Correspondance de Voltaire/1771/Lettre 8383

Correspondance de Voltaire/1771
Correspondance : année 1771GarnierŒuvres complètes de Voltaire, tome 47 (p. 522-524).
8383. — À M. LE COMTE D’ARGENTAL.
11 octobre.

Mon cher ange, votre lettre du 30 de septembre m’a trouvé bien affligé. On dit que les vieillards sont durs ; j’ai le malheur d’être sensible comme si j’avais vingt ans. Le soufflet donné à La Harpe et à notre Académie[1] est tout chaud sur ma joue.

Ma colonie, qui n’est plus protégée, me donne de très-vives alarmes. Je me suis ruiné pour l’établir et pour la soutenir ; j’ai animé un pays entièrement mort ; j’ai fait naître le travail et l’opulence dans le séjour de la misère ; et je suis à la veille de voir tout mon ouvrage détruit cela est dur à soixante-dix-huit ans.

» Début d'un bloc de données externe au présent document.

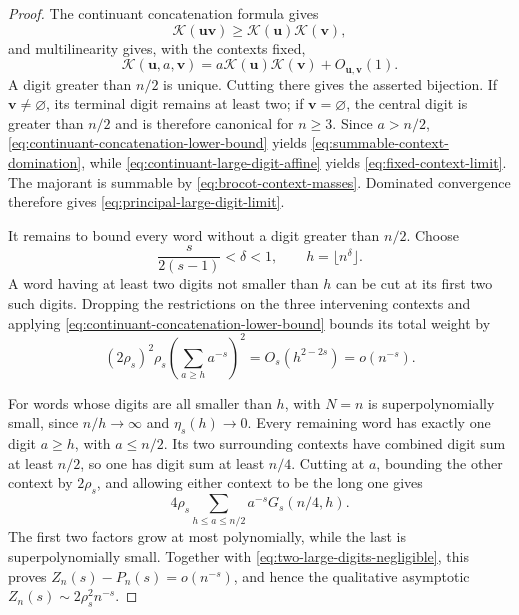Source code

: \begin{proof}
The continuant concatenation formula gives
\begin{equation}
 \mathcal K(\mathbf u\mathbf v)
 \ge\mathcal K(\mathbf u)\mathcal K(\mathbf v),
 \label{eq:continuant-concatenation-lower-bound}
\end{equation}
and multilinearity gives, with the contexts fixed,
\begin{equation}
 \mathcal K(\mathbf u,a,\mathbf v)
 =a\mathcal K(\mathbf u)\mathcal K(\mathbf v)
  +O_{\mathbf u,\mathbf v}(1).
 \label{eq:continuant-large-digit-affine}
\end{equation}
A digit greater than \(n/2\) is unique.  Cutting there gives the asserted
bijection.  If \(\mathbf v\ne\varnothing\), its terminal digit remains at
least two; if \(\mathbf v=\varnothing\), the central digit is greater than
\(n/2\) and is therefore canonical for \(n\ge3\).  Since \(a>n/2\),
\eqref{eq:continuant-concatenation-lower-bound} yields
\eqref{eq:summable-context-domination}, while
\eqref{eq:continuant-large-digit-affine} yields
\eqref{eq:fixed-context-limit}.  The majorant is summable by
\eqref{eq:brocot-context-masses}.  Dominated convergence therefore gives
\eqref{eq:principal-large-digit-limit}.

It remains to bound every word without a digit greater than \(n/2\).  Choose
\[
 \frac{s}{2(s-1)}<\delta<1,
 \qquad h=\lfloor n^\delta\rfloor.
\]
A word having at least two digits not smaller than \(h\) can be cut at its
first two such digits.  Dropping the restrictions on the three intervening
contexts and applying \eqref{eq:continuant-concatenation-lower-bound} bounds
its total weight by
\begin{equation}
 (2\rho_s)^2\rho_s
 \left(\sum_{a\ge h}a^{-s}\right)^2
 =O_s(h^{2-2s})=o(n^{-s}).
 \label{eq:two-large-digits-negligible}
\end{equation}

For words whose digits are all smaller than \(h\),
 with \(N=n\) is
superpolynomially small, since \(n/h\to\infty\) and \(\eta_s(h)\to0\).
Every remaining word has exactly one digit \(a\ge h\), with \(a\le n/2\).
Its two surrounding contexts have combined digit sum at least \(n/2\), so
one has digit sum at least \(n/4\).  Cutting at \(a\), bounding the other
context by \(2\rho_s\), and allowing either context to be the long one gives
\[
 4\rho_s\sum_{h\le a\le n/2}a^{-s}G_s(n/4,h).
\]
 The first two factors grow at most polynomially, while the last is
 superpolynomially small.  Together with
 \eqref{eq:two-large-digits-negligible}, this proves
 \(Z_n(s)-P_n(s)=o(n^{-s})\), and hence the qualitative asymptotic
 \(Z_n(s)\sim2\rho_s^2n^{-s}\).


\end{proof}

La situation très-équivoque dans laquelle est ma colonie, par rapport à Pétersbourg, où elle avait de très gros fonds, me met dans l’impossibilité de rien faire à présent pour mademoiselle Daudet : c’est encore pour moi une nouvelle peine.

Si la retraite de M. de Felino[2] avait pu produire quelque chose de désagréable pour vous, jugez combien j’aurais été inconsolable.

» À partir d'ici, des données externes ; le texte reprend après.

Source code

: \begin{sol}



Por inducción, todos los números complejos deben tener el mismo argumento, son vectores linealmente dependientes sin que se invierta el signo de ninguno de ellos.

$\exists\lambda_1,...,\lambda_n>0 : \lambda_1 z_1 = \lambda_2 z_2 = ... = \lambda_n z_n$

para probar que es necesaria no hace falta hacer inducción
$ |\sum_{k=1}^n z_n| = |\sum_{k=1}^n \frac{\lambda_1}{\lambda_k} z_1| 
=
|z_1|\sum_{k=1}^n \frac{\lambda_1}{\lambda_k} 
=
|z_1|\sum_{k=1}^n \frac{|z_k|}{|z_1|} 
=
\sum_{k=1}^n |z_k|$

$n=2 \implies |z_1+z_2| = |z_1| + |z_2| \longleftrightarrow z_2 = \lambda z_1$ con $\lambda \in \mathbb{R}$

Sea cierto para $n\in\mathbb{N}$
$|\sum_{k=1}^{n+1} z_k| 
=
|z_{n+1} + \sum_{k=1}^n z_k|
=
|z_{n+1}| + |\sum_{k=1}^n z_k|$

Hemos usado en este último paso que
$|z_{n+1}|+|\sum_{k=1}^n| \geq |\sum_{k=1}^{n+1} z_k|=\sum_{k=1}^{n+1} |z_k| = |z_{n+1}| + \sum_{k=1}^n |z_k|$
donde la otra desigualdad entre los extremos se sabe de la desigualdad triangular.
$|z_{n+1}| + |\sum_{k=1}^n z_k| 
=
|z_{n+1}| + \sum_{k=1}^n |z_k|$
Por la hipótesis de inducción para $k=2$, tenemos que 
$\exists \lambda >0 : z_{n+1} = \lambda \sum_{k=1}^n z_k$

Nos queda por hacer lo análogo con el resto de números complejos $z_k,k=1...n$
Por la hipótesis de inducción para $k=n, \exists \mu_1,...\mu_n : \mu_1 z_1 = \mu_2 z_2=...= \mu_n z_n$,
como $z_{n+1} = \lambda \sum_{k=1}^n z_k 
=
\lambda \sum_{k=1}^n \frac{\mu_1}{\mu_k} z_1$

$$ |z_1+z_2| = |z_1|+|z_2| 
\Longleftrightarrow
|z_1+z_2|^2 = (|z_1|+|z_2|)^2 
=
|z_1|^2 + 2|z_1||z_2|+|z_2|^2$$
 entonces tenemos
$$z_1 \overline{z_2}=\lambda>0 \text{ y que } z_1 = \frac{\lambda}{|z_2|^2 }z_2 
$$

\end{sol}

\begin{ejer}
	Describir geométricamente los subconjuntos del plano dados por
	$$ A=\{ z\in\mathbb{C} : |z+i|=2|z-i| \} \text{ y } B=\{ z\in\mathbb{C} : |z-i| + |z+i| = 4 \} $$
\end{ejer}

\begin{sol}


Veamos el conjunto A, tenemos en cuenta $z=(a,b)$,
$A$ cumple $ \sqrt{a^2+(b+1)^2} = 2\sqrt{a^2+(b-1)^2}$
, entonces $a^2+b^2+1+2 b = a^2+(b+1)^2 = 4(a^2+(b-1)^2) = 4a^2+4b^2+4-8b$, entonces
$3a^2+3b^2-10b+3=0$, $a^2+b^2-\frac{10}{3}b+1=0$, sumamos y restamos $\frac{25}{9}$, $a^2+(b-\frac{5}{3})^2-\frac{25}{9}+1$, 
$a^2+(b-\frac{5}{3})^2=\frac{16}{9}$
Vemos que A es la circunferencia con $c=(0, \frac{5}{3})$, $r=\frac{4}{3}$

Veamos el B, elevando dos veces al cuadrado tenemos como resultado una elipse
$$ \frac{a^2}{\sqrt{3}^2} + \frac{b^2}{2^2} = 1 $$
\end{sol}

J’ai commandé vos deux montres telles que vous les ordonnez ; vous les aurez probablement dans quinze jours.

Mon jeune homme vous enverrait bien aussi les Pélopides, qui sont très-différents de ceux qui sont entre vos mains ; mais, malgré toute la vivacité de son âge, il sait attendre. Vous auriez aussi la folie Ninon[3], et vous ne seriez peut-être pas mécontent de la docilité de ce jeune candidat ; mais le temps ne me paraît guère favorable.

Ma pauvre colonie occupe actuellement toute mon attention. Cent personnes dont il faut écouter les plaintes et soulager les besoins, d’assez grandes entreprises près d’être détruites, et l’embarras des plus pénibles détails, font un peu de tort aux belles lettres. Je vous demande en grâce de parler à M. le duc d’Aiguillon ; vous le pouvez, vous le voyez les mardis ; je ne vous demande point de vous compromettre, j’en suis bien éloigné. Je lui ai écrit. Je lui ai demandé en général sa protection ; j’ose dire qu’il me la devait : il ne m’a point fait de réponse ; ne pourriez-vous pas lui en dire un mot ? Serait-il possible que les bontés de M. le duc de Choiseul pour ma colonie m’eussent fait tort, et que je fusse à la fois ruiné et opprimé pour avoir fait du bien ? cela serait rude. Il vous est assurément très-aisé de savoir, dans la conversation, s’il est favorablement disposé ou non. Voilà tout ce que je conjure votre amitié de faire le plus tôt que vous pourrez, dans une occasion si pressante. Si M. le maréchal de Richelieu était à Versailles, il pourrait lui en dire quelques mots, c’est-à-dire en faire quelques plaisanteries, tourner mon entreprise en ridicule, se bien moquer de moi et de ma colonie ; mais mon ange sentira mon état sérieusement, et le fera sentir : c’est en mon cher ange que j’espère. Je parlerai belles-lettres une autre fois ; je ne parle aujourd’hui que tristesse et tendresse.

Mille respects à Mme d’Argental.

  1. Voyez la lettre 8381.
  2. Voyez tome XV, page 401.
  3. Le Dépositaire.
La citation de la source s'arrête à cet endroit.